LAMMPS WWW Site - LAMMPS Documentation - LAMMPS Mailing List Archives
Re: [lammps-users] issue running lennard/mdf when using gpu acceleration for other pair_style commands
[Date Prev][Date Next][Thread Prev][Thread Next][Date Index][Thread Index]

Re: [lammps-users] issue running lennard/mdf when using gpu acceleration for other pair_style commands


From: Axel Kohlmeyer <akohlmey@...24...>
Date: Mon, 20 Nov 2017 11:02:33 -0500

please always respond to the mailing list and not only to individual people.

On Mon, Nov 20, 2017 at 10:49 AM, riccardo innocenti <riccardo-1990@...4463...> wrote:

Dear Axel, 


Usually when there was a LAMMPS error it used to be written at the end of both the log file and the output to the screen. In this case there is nothing additional (this is with various installation of lammps on that system - both mine and the cluster installation)

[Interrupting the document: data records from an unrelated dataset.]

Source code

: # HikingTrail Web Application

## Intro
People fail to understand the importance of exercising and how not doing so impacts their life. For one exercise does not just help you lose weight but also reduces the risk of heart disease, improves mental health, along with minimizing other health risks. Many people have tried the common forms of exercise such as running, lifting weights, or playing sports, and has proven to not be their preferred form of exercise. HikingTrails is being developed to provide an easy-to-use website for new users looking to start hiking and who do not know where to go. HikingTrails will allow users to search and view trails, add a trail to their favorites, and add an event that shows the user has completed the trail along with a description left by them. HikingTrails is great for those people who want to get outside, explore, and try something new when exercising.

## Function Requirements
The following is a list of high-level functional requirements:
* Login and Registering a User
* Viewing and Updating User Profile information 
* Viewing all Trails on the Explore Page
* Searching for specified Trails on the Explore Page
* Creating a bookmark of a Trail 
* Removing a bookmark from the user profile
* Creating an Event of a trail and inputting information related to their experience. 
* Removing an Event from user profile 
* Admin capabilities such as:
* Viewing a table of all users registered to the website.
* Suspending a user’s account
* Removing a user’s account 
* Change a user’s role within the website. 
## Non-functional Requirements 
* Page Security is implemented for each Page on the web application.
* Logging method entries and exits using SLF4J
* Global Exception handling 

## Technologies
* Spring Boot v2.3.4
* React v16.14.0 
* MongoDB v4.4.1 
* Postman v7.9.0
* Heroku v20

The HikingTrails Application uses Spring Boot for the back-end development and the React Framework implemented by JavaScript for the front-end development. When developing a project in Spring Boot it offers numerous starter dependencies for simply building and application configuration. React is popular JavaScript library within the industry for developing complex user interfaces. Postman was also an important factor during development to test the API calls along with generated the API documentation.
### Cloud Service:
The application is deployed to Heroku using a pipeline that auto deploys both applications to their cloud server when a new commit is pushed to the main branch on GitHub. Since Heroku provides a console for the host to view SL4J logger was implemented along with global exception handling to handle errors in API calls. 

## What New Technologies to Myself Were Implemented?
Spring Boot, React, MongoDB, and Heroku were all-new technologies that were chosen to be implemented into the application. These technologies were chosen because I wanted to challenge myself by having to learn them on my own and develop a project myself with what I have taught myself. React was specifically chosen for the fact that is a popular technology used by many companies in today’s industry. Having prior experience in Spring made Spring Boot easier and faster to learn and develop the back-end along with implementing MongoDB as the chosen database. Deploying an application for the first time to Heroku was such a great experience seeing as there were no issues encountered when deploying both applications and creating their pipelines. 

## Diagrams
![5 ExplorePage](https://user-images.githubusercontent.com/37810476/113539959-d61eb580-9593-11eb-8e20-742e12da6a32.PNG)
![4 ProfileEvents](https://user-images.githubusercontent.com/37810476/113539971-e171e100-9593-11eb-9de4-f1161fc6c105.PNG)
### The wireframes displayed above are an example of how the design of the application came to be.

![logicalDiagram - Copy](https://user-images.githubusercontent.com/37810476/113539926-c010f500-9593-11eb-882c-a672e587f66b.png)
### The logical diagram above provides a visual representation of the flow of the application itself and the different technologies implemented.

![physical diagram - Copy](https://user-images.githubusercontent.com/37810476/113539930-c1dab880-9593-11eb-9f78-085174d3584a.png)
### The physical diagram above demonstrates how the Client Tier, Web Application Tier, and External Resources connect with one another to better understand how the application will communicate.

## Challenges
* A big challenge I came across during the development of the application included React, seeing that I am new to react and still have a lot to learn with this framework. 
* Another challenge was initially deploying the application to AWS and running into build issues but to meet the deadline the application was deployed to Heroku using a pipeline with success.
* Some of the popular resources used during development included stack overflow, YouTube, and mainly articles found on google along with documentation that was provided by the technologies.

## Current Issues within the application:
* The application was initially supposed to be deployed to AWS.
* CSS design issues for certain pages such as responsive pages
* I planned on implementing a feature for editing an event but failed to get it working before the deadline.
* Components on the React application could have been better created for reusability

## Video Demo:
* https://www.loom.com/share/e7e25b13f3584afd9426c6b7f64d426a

​it doesn't matter what happens usually. you've asked for advice, and i have given you the correct advice. if you don't want to follow it, that is up to you. but of course, that will also mean, that i won't make any more efforts to help you. as i've said before, unless you've disabled them, there *must* be some additional output files containing stdout and stderr captured by the batch system and they will contain the information that is needed. if you don't have that information, i cannot help you. 

axel.



 


The only reported error is the one I attached in the first email. 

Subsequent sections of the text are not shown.